Wer sich mehr Hintergründe zum Thema PSNV (Psychosoziale Notfallversorgung) und SBE (Stressbewältigung für Einsatzkäfte) anschauen möchte, kann mal bei TV-Touring vorbeischauen.

Armin Gardill von der Berufsfeuerwehr Würzburg war dort zu diesem Thema zu Gast.

Bitte einfach hier klicken.

 

Präventionsteam Würzburg stellt sich vor

Das Würzburger SBE-Team stellt sich auf seiner neuen Internetseite www.präventionsteam-würzburg.de vor.

Die Kürnacher Wehr steht hinter diesem Team und hat selbst 2004 an einer Studie des Bundesinnenministeriums zu diesem Thema mitgewirkt.
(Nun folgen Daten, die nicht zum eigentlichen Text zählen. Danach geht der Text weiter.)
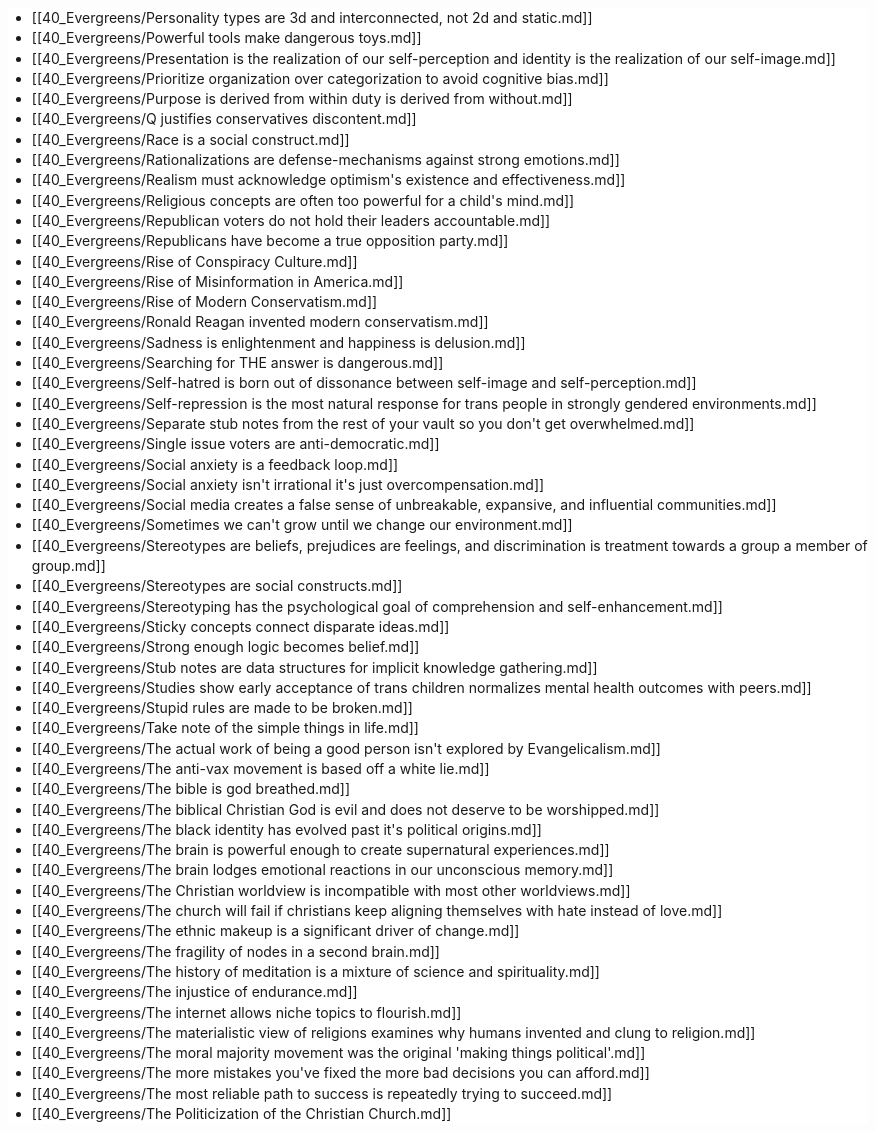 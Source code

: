 -  [[40_Evergreens/Personality types are 3d and interconnected, not 2d and static.md]]
-  [[40_Evergreens/Powerful tools make dangerous toys.md]]
-  [[40_Evergreens/Presentation is the realization of our self-perception and identity is the realization of our self-image.md]]
-  [[40_Evergreens/Prioritize organization over categorization to avoid cognitive bias.md]]
-  [[40_Evergreens/Purpose is derived from within duty is derived from without.md]]
-  [[40_Evergreens/Q justifies conservatives discontent.md]]
-  [[40_Evergreens/Race is a social construct.md]]
-  [[40_Evergreens/Rationalizations are defense-mechanisms against strong emotions.md]]
-  [[40_Evergreens/Realism must acknowledge optimism's existence and effectiveness.md]]
-  [[40_Evergreens/Religious concepts are often too powerful for a child's mind.md]]
-  [[40_Evergreens/Republican voters do not hold their leaders accountable.md]]
-  [[40_Evergreens/Republicans have become a true opposition party.md]]
-  [[40_Evergreens/Rise of Conspiracy Culture.md]]
-  [[40_Evergreens/Rise of Misinformation in America.md]]
-  [[40_Evergreens/Rise of Modern Conservatism.md]]
-  [[40_Evergreens/Ronald Reagan invented modern conservatism.md]]
-  [[40_Evergreens/Sadness is enlightenment and happiness is delusion.md]]
-  [[40_Evergreens/Searching for THE answer is dangerous.md]]
-  [[40_Evergreens/Self-hatred is born out of dissonance between self-image and self-perception.md]]
-  [[40_Evergreens/Self-repression is the most natural response for trans people in strongly gendered environments.md]]
-  [[40_Evergreens/Separate stub notes from the rest of your vault so you don't get overwhelmed.md]]
-  [[40_Evergreens/Single issue voters are anti-democratic.md]]
-  [[40_Evergreens/Social anxiety is a feedback loop.md]]
-  [[40_Evergreens/Social anxiety isn't irrational it's just overcompensation.md]]
-  [[40_Evergreens/Social media creates a false sense of unbreakable, expansive, and influential communities.md]]
-  [[40_Evergreens/Sometimes we can't grow until we change our environment.md]]
-  [[40_Evergreens/Stereotypes are beliefs, prejudices are feelings, and discrimination is treatment towards a group a member of group.md]]
-  [[40_Evergreens/Stereotypes are social constructs.md]]
-  [[40_Evergreens/Stereotyping has the psychological goal of comprehension and self-enhancement.md]]
-  [[40_Evergreens/Sticky concepts connect disparate ideas.md]]
-  [[40_Evergreens/Strong enough logic becomes belief.md]]
-  [[40_Evergreens/Stub notes are data structures for implicit knowledge gathering.md]]
-  [[40_Evergreens/Studies show early acceptance of trans children normalizes mental health outcomes with peers.md]]
-  [[40_Evergreens/Stupid rules are made to be broken.md]]
-  [[40_Evergreens/Take note of the simple things in life.md]]
-  [[40_Evergreens/The actual work of being a good person isn't explored by Evangelicalism.md]]
-  [[40_Evergreens/The anti-vax movement is based off a white lie.md]]
-  [[40_Evergreens/The bible is god breathed.md]]
-  [[40_Evergreens/The biblical Christian God is evil and does not deserve to be worshipped.md]]
-  [[40_Evergreens/The black identity has evolved past it's political origins.md]]
-  [[40_Evergreens/The brain is powerful enough to create supernatural experiences.md]]
-  [[40_Evergreens/The brain lodges emotional reactions in our unconscious memory.md]]
-  [[40_Evergreens/The Christian worldview is incompatible with most other worldviews.md]]
-  [[40_Evergreens/The church will fail if christians keep aligning themselves with hate instead of love.md]]
-  [[40_Evergreens/The ethnic makeup is a significant driver of change.md]]
-  [[40_Evergreens/The fragility of nodes in a second brain.md]]
-  [[40_Evergreens/The history of meditation is a mixture of science and spirituality.md]]
-  [[40_Evergreens/The injustice of endurance.md]]
-  [[40_Evergreens/The internet allows niche topics to flourish.md]]
-  [[40_Evergreens/The materialistic view of religions examines why humans invented and clung to religion.md]]
-  [[40_Evergreens/The moral majority movement was the original 'making things political'.md]]
-  [[40_Evergreens/The more mistakes you've fixed the more bad decisions you can afford.md]]
-  [[40_Evergreens/The most reliable path to success is repeatedly trying to succeed.md]]
-  [[40_Evergreens/The Politicization of the Christian Church.md]]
Mehr hierzu finden Sie hier.

Wir beglückwünsche die Kolleginnen und Kollegen zu Ihrer Seite und wünschen wenige Einsätze und ein gutes Gelingen.

 

Feuerwehr Kürnach an Studie beteiligt.

Im Jahr 2004 gab das Bundesministerium des Inneren in Zusammenarbeit mit dem Bundesamt für Bevölkerungsschutz und Katastrophenhilfe (BBK) eine dreiteilige Studie in Auftrag, bei der verschiedene Aspekte der Stressbelastung und Stressbewältigung für Einsatzkräfte näher erforscht werden sollten.

Unser Kamerad Martin Falger wurde als einer von fünf Multiplikatoren in Bayern ausgewählt um innerhalb dieses Projektes tätig zu werden. In einer zweitägigen Fortbildung an der Ludwigs-Maximilians-Universität München (LMU) wurde er zum Thema informiert und auf die Schulung vorbereitet.

Neben der Kürnacher Wehr waren ihm auch die FF Unterpleichfeld und die FF Erbshausen-Sulzwiesen zugewiesen worden. Alle beteiligten Wehren mussten einen anonymen Fragenbogen ausfüllen um einen Ausgangspunkt für die Studie zu erhalten. In diesem umfangreichen, 30-seitigen Werk wurden die individuellen Belastungen abgefragt und deren Auswirkungen auf das Umfeld der Einsatzkraft.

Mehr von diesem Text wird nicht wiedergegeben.